木曜午後二時半

割引あり

 壁と床が白い講義室だったから、全身が真っ黒の赤羽先輩はひときわ目立った。人の少ない講義室で先輩は前の方に座っていて、ぼくなら普段はあんまり座らないところだけれど、何となく先輩の隣に座りたかったから近付いてみた。
 先輩はイヤホンで音楽を聴いているみたいだった。話しかける勇気もないからただ黙って座るだけだ。先輩は向こうの端に座って真ん中の座席に荷物を置いているので、ぼくは床に荷物を下ろして反対側の端に座る。三人がけの席に二人きり。でもきっと問題ないくらい学生の人数は少ないと思う。
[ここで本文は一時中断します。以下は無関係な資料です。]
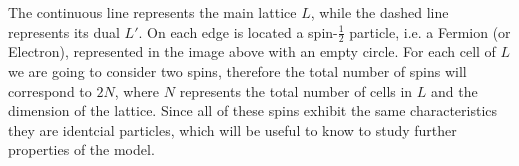 \documentclass[12pt]{report}
\begin{document}
\begin{minipage}{1\textwidth}
\begin{center}
		
	    \end{center}
	    
	    The continuous line represents the main lattice $L$, while the dashed line represents its dual $L'$.\newline 
		On each edge is located a spin-$\frac{1}{2}$ particle, i.e. a Fermion (or Electron), represented in the image above with an empty circle.
		For each cell of $L$ we are going to consider two spins, therefore the total number of spins will correspond to $2N$, where $N$ represents the total number of cells in $L$ and the dimension of the lattice. \newline
		Since all of these spins exhibit the same characteristics they are identcial particles, which will be useful to know to study further properties of the model.
	
	\end{minipage}
	
\end{document}
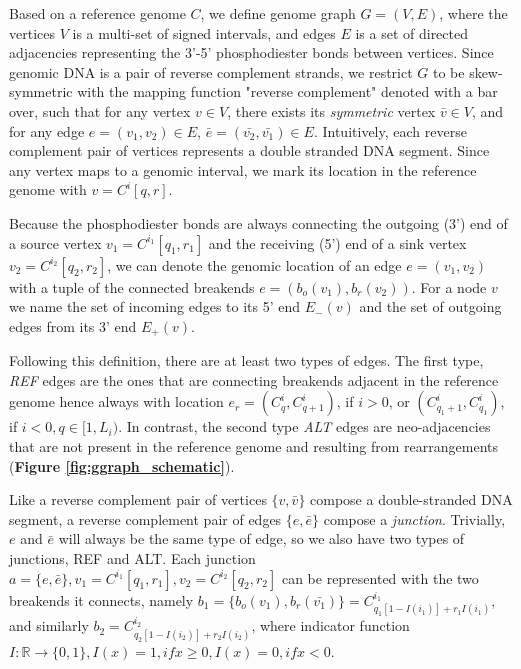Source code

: \documentclass[phd,tocprelim]{cornell}
\begin{document}
Based on a reference genome $C$, we define genome graph $G = (V, E)$, where the vertices $V$ is a multi-set of signed intervals, and edges $E$ is a set of directed adjacencies representing the 3'-5' phosphodiester bonds between vertices. Since genomic DNA is a pair of reverse complement strands, we restrict $G$ to be skew-symmetric \cite{Goldberg1996-qm} with the mapping function "reverse complement" denoted with a bar over, such that for any vertex $v \in V$, there exists its \textit{symmetric} vertex $\bar{v} \in V$, and for any edge $e = (v_1, v_2) \in E$, $\bar{e} = (\bar{v_2}, \bar{v_1}) \in E$. Intuitively, each reverse complement pair of vertices represents a double stranded DNA segment. Since any vertex maps to a genomic interval, we mark its location in the reference genome with $v = C^{i}[q,r]$.

Because the phosphodiester bonds are always connecting the outgoing (3') end of a source vertex $v_1 = C^{i_1}[q_1,r_1]$ and the receiving (5') end of a sink vertex $v_2 = C^{i_2}[q_2,r_2]$, we can denote the genomic location of an edge $e = (v_1, v_2)$ with a tuple of the connected breakends $e = (b_o(v_1), b_r(v_2))$. For a node $v$ we name the set of incoming edges to its 5' end $E_{-}(v)$ and the set of outgoing edges from its 3' end $E_{+}(v)$.

Following this definition, there are at least two types of edges. The first type, \textit{REF} edges are the ones that are connecting breakends adjacent in the reference genome hence always with location $e_r = (C^{i}_{q}, C^{i}_{q + 1})$, if $i>0$, or $(C^{i}_{q_1 + 1}, C^{i}_{q_1})$, if $i<0, q \in [1,L_i)$. In contrast, the second type \textit{ALT} edges are neo-adjacencies that are not present in the reference genome and resulting from rearrangements (\textbf{Figure \ref{fig:ggraph_schematic}}).

Like a reverse complement pair of vertices $\{v, \bar{v}\}$ compose a double-stranded DNA segment, a reverse complement pair of edges $\{e, \bar{e}\}$ compose a \textit{junction}. Trivially, $e$ and $\bar{e}$ will always be the same type of edge, so we also have two types of junctions, REF and ALT. Each junction $a = \{e, \bar{e}\}, v_1 = C^{i_1}[q_1,r_1], v_2 = C^{i_2}[q_2,r_2]$ can be represented with the two breakends it connects, namely $b_1 = \{b_o(v_1), b_r(\bar{v_1})\} = C^{i_1}_{q_1 [1-I(i_1)] + r_1 I(i_1)}$, and similarly $b_2 = C^{i_2}_{q_2 [1-I(i_2)] + r_2 I(i_2)}$, where indicator function $I:\mathbb{R}\rightarrow \{0, 1\}, I(x)=1, if x \ge 0, I(x) = 0, if x<0$.
\end{document}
 隣に誰かが座ったことに気付いた先輩が頭を動かしてこっちを見た。それからイヤホンを片方だけ外して、東森さん、とぼくの名字を呟く。先輩がぼくの名前を覚えていたどころかこうして呼んでくれるのが嬉しくて、にやけそうになるのを必死で我慢する。変な顔になってないだろうか。
「こんにちは」
「……こんにちは」
 挨拶をしてみたら普通に返してくれたけれど、先輩の顔からは感情が読めない。誰の顔を見ても何を考えているかなんてよくわからないけれど、先輩は特にわからない。ただちょっとだけ顔を傾けたので、もしかして不思議がっているのかもしれない。
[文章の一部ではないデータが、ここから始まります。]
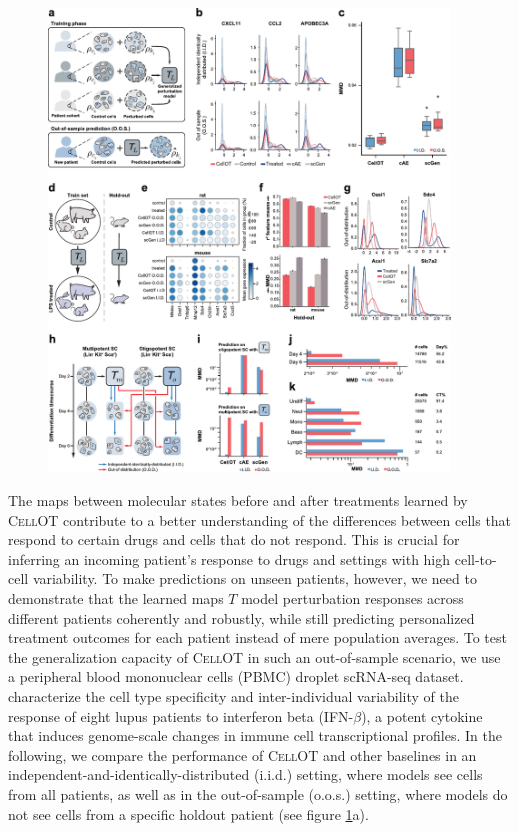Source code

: \begin{figure}
  \begin{center}
    \includegraphics[width=0.95\textwidth]{figures/cellot-methods/Bunne_Main_Fig4.pdf}
  \end{center}
  \caption{}\label{fig:cellot-main-ood}
\end{figure}


The maps between molecular states before and after treatments learned by \textsc{CellOT} contribute to a better understanding of the differences between cells that respond to certain drugs and cells that do not respond. This is crucial for inferring an incoming patient's response to drugs and settings with high cell-to-cell variability.
To make predictions on unseen patients, however, we need to demonstrate that the learned maps $T$ model perturbation responses across different patients coherently and robustly, while still predicting personalized treatment outcomes for each patient instead of mere population averages.
To test the generalization capacity of \textsc{CellOT} in such an out-of-sample scenario, we use a peripheral blood mononuclear cells (PBMC) droplet scRNA-seq dataset. \citet{kang2018multiplexed} characterize the cell type specificity and inter-individual variability of the response of eight lupus patients to interferon beta (IFN-$\beta$), a potent cytokine that induces genome-scale changes in immune cell transcriptional profiles.
In the following, we compare the performance of \textsc{CellOT} and other baselines in an independent-and-identically-distributed (i.i.d.) setting, where models see cells from all patients, as well as in the out-of-sample (o.o.s.) setting, where models do not see cells from a specific holdout patient (see figure \ref{fig:cellot-main-ood}a).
 そのまましばらく見つめられたけれど、ぼくも黙って先輩のことを見ていたら目線を外してスマホを操作し始めた。音楽を止めたらしい、もう片方のイヤホンも抜くと鞄をごそごそし始める。
「結局オカ研はやめたんですか」
「あ、はい」
「新しくどっか入ったりとかは?」
「今のところは考えてないです……」
「そうなんですね」
 何を話したらいいかがわからなくて当たり障りのない返事になってしまう。飽きただろうか、つまらなさそうにしてないか、と思って様子を窺っても先輩は特に変わった様子もなく、ごそごそしていた鞄の中から目当ての物を探り当てたみたいだった。
「東森さん、グミ食べますか」
「いいんですか?」
「もちろん。はい」
 口を開けて待ってしまったぼくと、自分で袋から取り出すと思っていた赤羽先輩の間で少し時間が止まる。どうしてこんなことをしてしまったんだろう、と恥ずかしくなってしまった頃に動き出したのは赤羽先輩の方で、袋の中から一つ摘まみ上げると、ぼくの口に指が入らないよう、どこにも触れないよう気をつけながらそっと舌の上に乗せてくれた。
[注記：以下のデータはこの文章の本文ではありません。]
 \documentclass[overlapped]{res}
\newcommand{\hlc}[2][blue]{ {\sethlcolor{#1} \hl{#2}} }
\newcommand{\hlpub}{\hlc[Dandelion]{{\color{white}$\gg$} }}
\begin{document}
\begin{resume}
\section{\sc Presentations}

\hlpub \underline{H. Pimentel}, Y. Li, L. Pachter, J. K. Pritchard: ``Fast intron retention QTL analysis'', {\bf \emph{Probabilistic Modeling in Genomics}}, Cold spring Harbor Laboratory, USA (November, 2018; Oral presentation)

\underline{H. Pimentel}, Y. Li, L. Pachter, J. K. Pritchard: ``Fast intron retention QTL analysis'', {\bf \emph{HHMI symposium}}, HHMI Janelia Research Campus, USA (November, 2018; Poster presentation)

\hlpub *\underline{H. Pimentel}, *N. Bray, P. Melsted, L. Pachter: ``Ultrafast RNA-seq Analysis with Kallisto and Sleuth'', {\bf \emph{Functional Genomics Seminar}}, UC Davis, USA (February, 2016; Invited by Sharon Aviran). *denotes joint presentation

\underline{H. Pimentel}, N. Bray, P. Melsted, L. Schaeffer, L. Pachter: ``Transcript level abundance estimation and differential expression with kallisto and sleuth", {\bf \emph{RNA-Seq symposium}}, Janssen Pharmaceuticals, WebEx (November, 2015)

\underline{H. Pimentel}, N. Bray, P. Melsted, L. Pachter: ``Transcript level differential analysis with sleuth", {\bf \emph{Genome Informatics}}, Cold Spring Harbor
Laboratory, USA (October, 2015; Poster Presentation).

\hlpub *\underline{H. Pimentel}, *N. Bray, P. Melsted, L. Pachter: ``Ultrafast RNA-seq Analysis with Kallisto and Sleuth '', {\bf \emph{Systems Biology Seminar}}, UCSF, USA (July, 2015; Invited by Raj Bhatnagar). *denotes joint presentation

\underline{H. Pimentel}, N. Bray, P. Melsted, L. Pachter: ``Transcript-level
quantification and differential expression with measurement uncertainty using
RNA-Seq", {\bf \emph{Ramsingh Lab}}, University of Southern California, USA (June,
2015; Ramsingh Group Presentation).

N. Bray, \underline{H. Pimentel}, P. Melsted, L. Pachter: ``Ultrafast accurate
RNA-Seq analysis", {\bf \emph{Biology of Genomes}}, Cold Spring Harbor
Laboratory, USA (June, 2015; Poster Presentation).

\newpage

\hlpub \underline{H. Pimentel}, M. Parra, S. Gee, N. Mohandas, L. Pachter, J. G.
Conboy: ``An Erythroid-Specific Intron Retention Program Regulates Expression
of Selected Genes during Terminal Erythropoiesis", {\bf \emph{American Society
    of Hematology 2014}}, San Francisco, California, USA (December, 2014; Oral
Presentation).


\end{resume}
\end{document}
 きらきらの酸っぱい粉がまとわりついたグミだった。ぼくが食べる様子を観察している先輩の指はさっきグミを入れてくれた時のままだ。その指を見ているとどうしてかはわからないけれど、どうしてもあのきらきらの酸っぱい粉がついた指を舐めて綺麗にしなきゃいけない気がして、棒付きのあめみたいに一舐めする。突然そんなことをされたのに、先輩は嫌がる素振りも見せなかった。ただぼくがどうするのかを、あの眠そうな目でじっと見ているだけだった。
 ぺろぺろ舐めて、吸うように咥える。先輩の指、甘くておいしい……気がする。どこからか香る甘い匂いが少し強いせいかもしれない。心臓がどきどきして先輩のことを直視できない。いい匂い。美味しい。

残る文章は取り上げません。